The Positivstellensatz is an example of a theorem of the alternative. The reader may already be familiar with similar fundamental theorems, such as the Hilbert’s (weak) Nullstellensatz (1893),

a system of polynomial equations f_i(z)=0 is infeasible over the complex numbers


there exist polynomials t_i(z) such that \sum_i t_i(z)f_i(z)=-1,

or the Farkas Lemma (1902) of linear programming,

a system of linear (in)equalities Ax+b=0, Cx+d\geq0 is infeasible over the reals


there exist \lambda\geq0, \mu such that A^T\mu+C^T\lambda=0, b^T\mu+d^T\lambda=-1.

These theorems typically have an “easy” (well, trivial) direction and a “hard” direction. The same is true for the Positivstellensatz.

Theorem 2  (Positivstellensatz — Stengle (1974)) The basic semialgebraic set

    \[K\mathrel{\mathop:}=\{x\in\mathbb{R}^n\ |\ g_i(x)\geq 0, i=1,\ldots,m, h_i(x)=0, i=1,\ldots,k\}\]

 is empty


there exist polynomials t_1,\ldots,t_k and sum of squares polynomials s_0,s_1,\ldots,s_m, s_{12},s_{13},\ldots,s_{m-1m}, s_{123},\ldots,s_{m-2m-1m}, \ldots,s_{12\ldots m} such that

(6)   \begin{equation*} \begin{array}{lll} -1&=&\sum\limits_{i=1}^kt_i(x)h_i(x)+s_0(x)+ \sum\limits_{\{i\}}s_i(x)g_i(x)\\ \ &+&\sum\limits_{\{i,j\}}s_{ij}(x)g_i(x)g_j(x)+\sum\limits_{\{i,j,k\}}s_{ijk}(x)g_i(x)g_j(x)g_k(x) \\ \ &+&\cdots + s_{ijk\ldots m}(x)g_i(x)g_j(x)g_k(x)\ldots g_m(x). \end{array} \end{equation*}

The number of terms in this expression is finite since we never raise any polynomial g_i to a power larger than one. The sum of squares polynomials s_{i\ldots j} are of course allowed to be the zero polynomial, and in practice many of them often are. There are bounds in the literature on the degree of the polynomials t_i, s_{i\ldots j}, but of exponential size as one would expect for complexity reasons. There is substantial numerical evidence, however, from diverse application areas, indicating that in practice (whatever that means) the degrees of these polynomials are usually quite low. We remark that the Positivstellensatz is a very powerful result. For example, it is straightforward to show that the solution to Hilbert’s 17th problem follows as a corollary of this theorem (how?).
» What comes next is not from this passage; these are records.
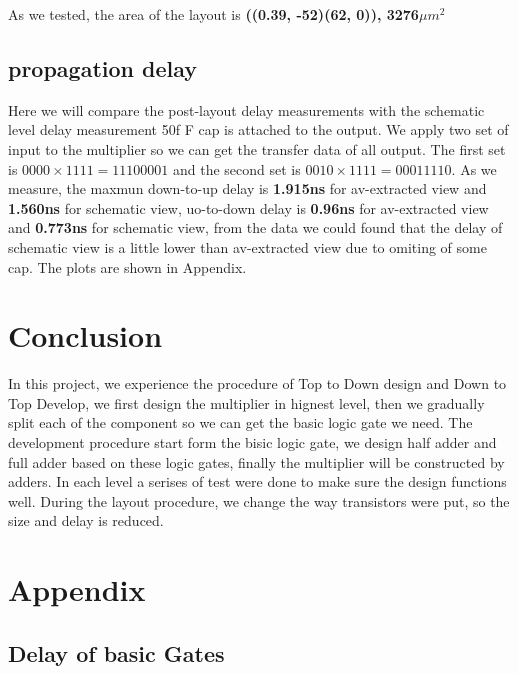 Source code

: \documentclass[conference]{IEEEtran}
\begin{document}
As we tested, the area of the layout is \textbf{((0.39, -52)(62, 0)), 3276$\mu m^2$}

\subsection{propagation delay}

Here we will compare the post-layout delay measurements with the schematic level delay measurement 50f F cap is attached to the output. We apply two set of input to the multiplier so we can get the transfer data of all output. The first set is $0000 \times 1111 = 11100001$ and the second set is $0010 \times 1111 = 00011110$. As we measure, the maxmun down-to-up delay is \textbf{1.915ns} for av-extracted view and \textbf{1.560ns} for schematic view, uo-to-down delay is \textbf{0.96ns} for av-extracted view and \textbf{0.773ns} for schematic view, from the data we could found that the delay of schematic view is a little lower than av-extracted view due to omiting of some cap. The plots are shown in Appendix.

\section{Conclusion}

In this project, we experience the procedure of Top to Down design and Down to Top Develop, we first design the multiplier in hignest level, then we gradually split each of the component so we can get the basic logic gate we need. The development procedure start form the bisic logic gate, we design half adder and full adder based on these logic gates, finally the multiplier will be constructed by adders. In each level a serises of test were done to make sure the design functions well. During the layout procedure, we change the way transistors were put, so the size and delay is reduced.


% 




\newpage
\section{Appendix}

\subsection{Delay of basic Gates}

\end{document}
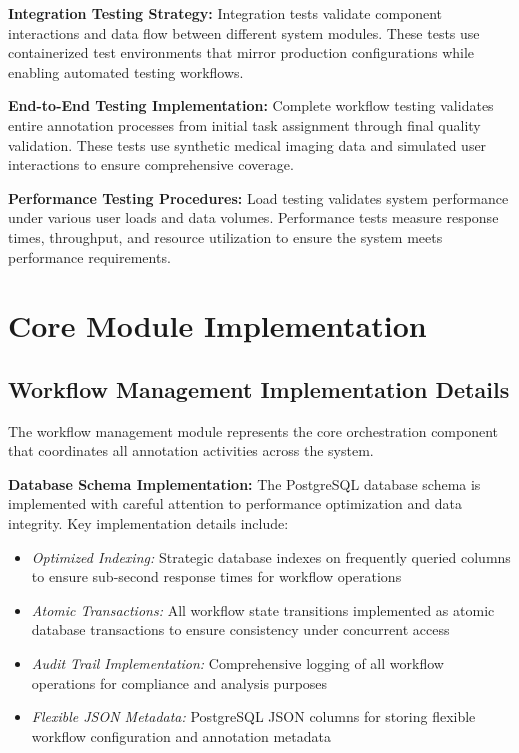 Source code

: \textbf{Integration Testing Strategy:} Integration tests validate component interactions and data flow between different system modules. These tests use containerized test environments that mirror production configurations while enabling automated testing workflows.

\textbf{End-to-End Testing Implementation:} Complete workflow testing validates entire annotation processes from initial task assignment through final quality validation. These tests use synthetic medical imaging data and simulated user interactions to ensure comprehensive coverage.

\textbf{Performance Testing Procedures:} Load testing validates system performance under various user loads and data volumes. Performance tests measure response times, throughput, and resource utilization to ensure the system meets performance requirements.

\section{Core Module Implementation}

\subsection{Workflow Management Implementation Details}

The workflow management module represents the core orchestration component that coordinates all annotation activities across the system.

\textbf{Database Schema Implementation:} The PostgreSQL database schema is implemented with careful attention to performance optimization and data integrity. Key implementation details include:

\begin{itemize}
    \item \textit{Optimized Indexing:} Strategic database indexes on frequently queried columns to ensure sub-second response times for workflow operations
    \item \textit{Atomic Transactions:} All workflow state transitions implemented as atomic database transactions to ensure consistency under concurrent access
    \item \textit{Audit Trail Implementation:} Comprehensive logging of all workflow operations for compliance and analysis purposes
    \item \textit{Flexible JSON Metadata:} PostgreSQL JSON columns for storing flexible workflow configuration and annotation metadata
\end{itemize}

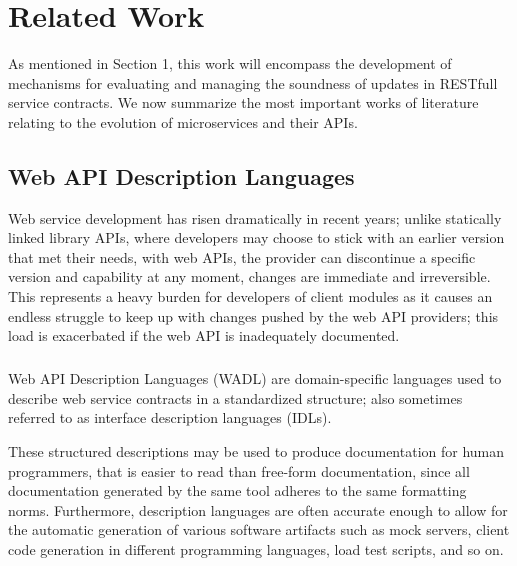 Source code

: 
%

\chapter{Related Work}
\label{cha:related_work}

As mentioned in Section 1, this work will encompass the development of
mechanisms for evaluating and managing the soundness of updates in RESTfull service contracts.
We now summarize the most important works of literature relating to the evolution of microservices and their APIs.

\section{Web API Description Languages} %
\label{sec:web_api_description_languages}

Web service development has risen dramatically in recent years;  unlike statically linked library APIs,
where developers may choose to stick with an earlier version that met their needs, with web APIs,
the provider can discontinue a specific version and capability at any moment, changes are immediate and irreversible.
This represents a heavy burden for developers of client modules as it causes an endless struggle to keep up
with changes pushed by the web API providers; this load is exacerbated if the web API is inadequately documented.

\paragraph{}

Web API Description Languages (WADL) are domain-specific languages used to describe web service contracts in a standardized structure;
also sometimes referred to as interface description languages (IDLs).

These structured descriptions may be used to produce documentation for human programmers, that is easier to read than free-form documentation,
since all documentation generated by the same tool adheres to the same formatting norms.
Furthermore, description languages are often accurate enough to allow for the automatic generation of various software artifacts such as mock servers,
client code generation in different programming languages, load test scripts, and so on.

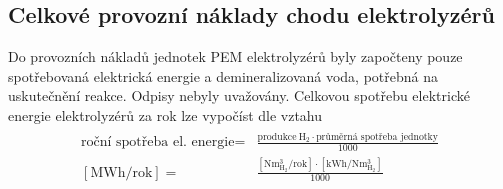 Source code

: \subsection{Celkové provozní náklady chodu elektrolyzérů}

Do provozních nákladů jednotek PEM elektrolyzérů byly započteny pouze spotřebovaná elektrická energie a demineralizovaná voda, potřebná na uskutečnění reakce. Odpisy nebyly uvažovány. Celkovou spotřebu elektrické energie elektrolyzérů za rok lze vypočíst dle vztahu
\begin{align}
    \begin{split}
        \mathrm{\text{roční spotřeba el. energie}} =& \frac{\mathrm{produkce\ H_2} \cdot \mathrm{\text{průměrná spotřeba jednotky}}}{1000} \\
        [\mathrm{MWh/rok}] =& \frac{[\mathrm{Nm^3_{H_2}/rok}]\cdot[\mathrm{kWh/Nm^3_{H_2}}]}{1000}
    \end{split}
\end{align}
Under minor additional assumptions, refined versions of the Positivstellensatz we presented are available. The two most well-known are perhaps due to Schmüdgen and Putinar. For example, Putinar’s Positivstellensatz states that if the set K satisfies the so-called Archimedean property (a property slightly stronger than compactness), then emptiness of K guarantees a representation of the type (6), where the second and third line are scratched out; i.e., there is no need to take products of the constraints g_i(x)\geq 0. While this may look like a simplification at first, there is a tradeoff: the degree of the sos multipliers s_i may need to be higher in Putinar’s representation than in Stengle’s. This makes intuitive sense as the proof system needs to additionally prove statements of the type g_i\geq 0,g_j\geq 0\Rightarrow g_ig_j\geq 0, while in Stengle’s representation this is taken as an axiom.

SOS hierarchies. Positivstellensatz results form the basis of sos hierarchies of Parrilo and Lasserre for solving the polynomial optimization problem (1). The two approaches only differ in the version of the Positivstellensatz they use (originally, Parrilo’s paper follows Stengle’s version and Lasserre’s follows Putinar’s), and the fact that Lasserre presents the methodology from the dual (but equivalent) viewpoint of moment sequences. In either case though, the basic idea is pretty simple. We try to obtain the largest lower bound for problem (1), by finding the largest \gamma for which the set \{x\in K, p(x)\leq\gamma\} is empty. We certify this emptiness by finding Positivstellensatz certificates. In level l of the hierarchy, the degree of the polynomials t_i and the sos polynomails s_i in (6) is bounded by l. As l increases, the quality of the lower bound monotonically increases, and for each fixed l, the search for the optimal \gamma, and the polynomials t_i,s_i is a semidefinite optimization problem (possibly with some bisection over \gamma).


Revisiting MAXCUT

Recall from Seb’s earlier lecture that we saw a beautiful algorithm for MAXCUT due to Goemans and Williamson which produced an approximation ratio of 0.878. The algorithm had two steps: first we solved a semidefinite program, then we performed some clever randomized rounding. In this section we focus only on the first step. We show that even low degree Positivstellensatz refutations can produce stronger bounds than the standard SDP relaxation.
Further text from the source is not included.